◆ **Task statement**:
Copy each line below in which the string "that" occurs.
***** Source data *****
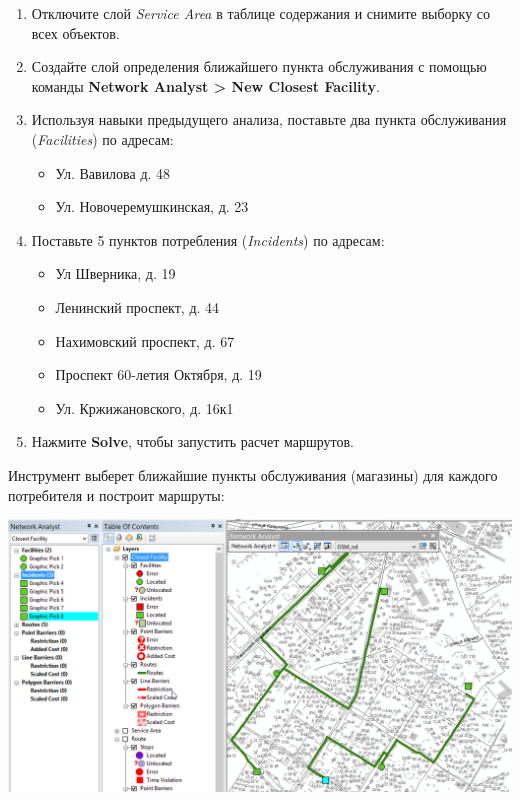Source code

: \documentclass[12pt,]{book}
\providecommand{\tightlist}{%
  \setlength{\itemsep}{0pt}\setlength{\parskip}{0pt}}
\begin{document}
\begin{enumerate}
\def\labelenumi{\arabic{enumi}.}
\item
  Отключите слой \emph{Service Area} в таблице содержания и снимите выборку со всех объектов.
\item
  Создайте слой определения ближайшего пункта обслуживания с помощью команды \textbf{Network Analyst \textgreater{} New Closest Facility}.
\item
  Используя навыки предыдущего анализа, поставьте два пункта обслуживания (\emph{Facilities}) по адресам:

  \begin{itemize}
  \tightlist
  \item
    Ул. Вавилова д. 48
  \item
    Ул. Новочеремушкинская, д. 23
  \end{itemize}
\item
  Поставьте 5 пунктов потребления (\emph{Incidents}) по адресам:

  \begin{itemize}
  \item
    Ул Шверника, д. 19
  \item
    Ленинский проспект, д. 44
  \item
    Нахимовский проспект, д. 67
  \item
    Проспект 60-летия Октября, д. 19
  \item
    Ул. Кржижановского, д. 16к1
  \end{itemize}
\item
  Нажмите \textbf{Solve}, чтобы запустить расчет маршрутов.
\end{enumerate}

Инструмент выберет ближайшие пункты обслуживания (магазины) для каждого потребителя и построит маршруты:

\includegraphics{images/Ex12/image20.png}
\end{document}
*****
***** Source data *****
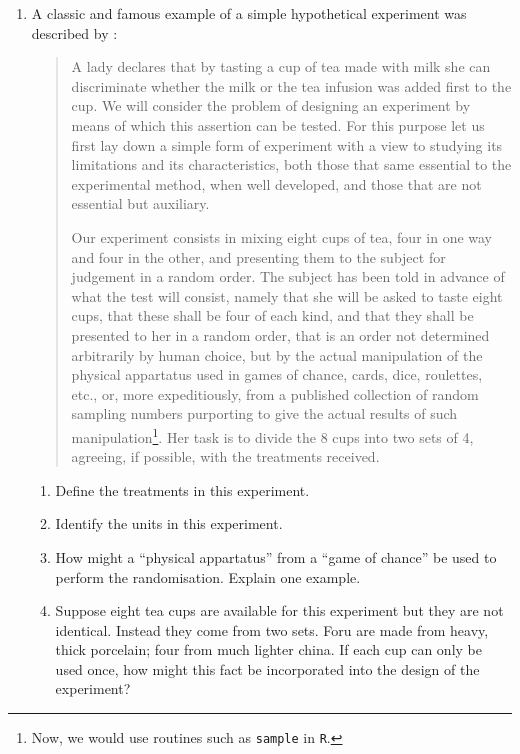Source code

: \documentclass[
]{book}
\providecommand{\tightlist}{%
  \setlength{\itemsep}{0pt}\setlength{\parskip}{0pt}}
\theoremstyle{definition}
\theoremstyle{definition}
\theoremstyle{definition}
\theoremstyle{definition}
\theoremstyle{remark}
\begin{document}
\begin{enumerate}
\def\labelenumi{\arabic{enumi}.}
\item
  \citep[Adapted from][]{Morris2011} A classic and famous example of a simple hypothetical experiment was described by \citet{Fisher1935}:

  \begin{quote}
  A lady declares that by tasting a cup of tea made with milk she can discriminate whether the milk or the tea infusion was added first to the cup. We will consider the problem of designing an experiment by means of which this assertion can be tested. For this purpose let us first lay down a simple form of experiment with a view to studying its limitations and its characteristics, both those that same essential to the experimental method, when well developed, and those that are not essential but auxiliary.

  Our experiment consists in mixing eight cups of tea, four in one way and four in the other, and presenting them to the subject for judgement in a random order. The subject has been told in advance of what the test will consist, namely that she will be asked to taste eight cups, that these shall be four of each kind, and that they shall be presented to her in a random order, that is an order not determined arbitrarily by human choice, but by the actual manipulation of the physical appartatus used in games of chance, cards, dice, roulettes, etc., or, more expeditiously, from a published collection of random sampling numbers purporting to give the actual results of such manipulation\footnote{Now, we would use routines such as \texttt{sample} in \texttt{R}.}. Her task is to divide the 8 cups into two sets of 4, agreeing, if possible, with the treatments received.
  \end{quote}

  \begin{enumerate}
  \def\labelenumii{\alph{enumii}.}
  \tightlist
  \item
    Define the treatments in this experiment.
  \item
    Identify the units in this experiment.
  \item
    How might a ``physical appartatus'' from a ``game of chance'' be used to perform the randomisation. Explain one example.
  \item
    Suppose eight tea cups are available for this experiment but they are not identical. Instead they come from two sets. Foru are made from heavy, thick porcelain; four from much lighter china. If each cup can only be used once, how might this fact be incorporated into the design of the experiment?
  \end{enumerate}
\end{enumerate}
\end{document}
*****
◆ **Result for this exercise**:
  A lady declares that by tasting a cup of tea made with milk she can discriminate whether the milk or the tea infusion was added first to the cup. We will consider the problem of designing an experiment by means of which this assertion can be tested. For this purpose let us first lay down a simple form of experiment with a view to studying its limitations and its characteristics, both those that same essential to the experimental method, when well developed, and those that are not essential but auxiliary.
  Our experiment consists in mixing eight cups of tea, four in one way and four in the other, and presenting them to the subject for judgement in a random order. The subject has been told in advance of what the test will consist, namely that she will be asked to taste eight cups, that these shall be four of each kind, and that they shall be presented to her in a random order, that is an order not determined arbitrarily by human choice, but by the actual manipulation of the physical appartatus used in games of chance, cards, dice, roulettes, etc., or, more expeditiously, from a published collection of random sampling numbers purporting to give the actual results of such manipulation\footnote{Now, we would use routines such as \texttt{sample} in \texttt{R}.}. Her task is to divide the 8 cups into two sets of 4, agreeing, if possible, with the treatments received.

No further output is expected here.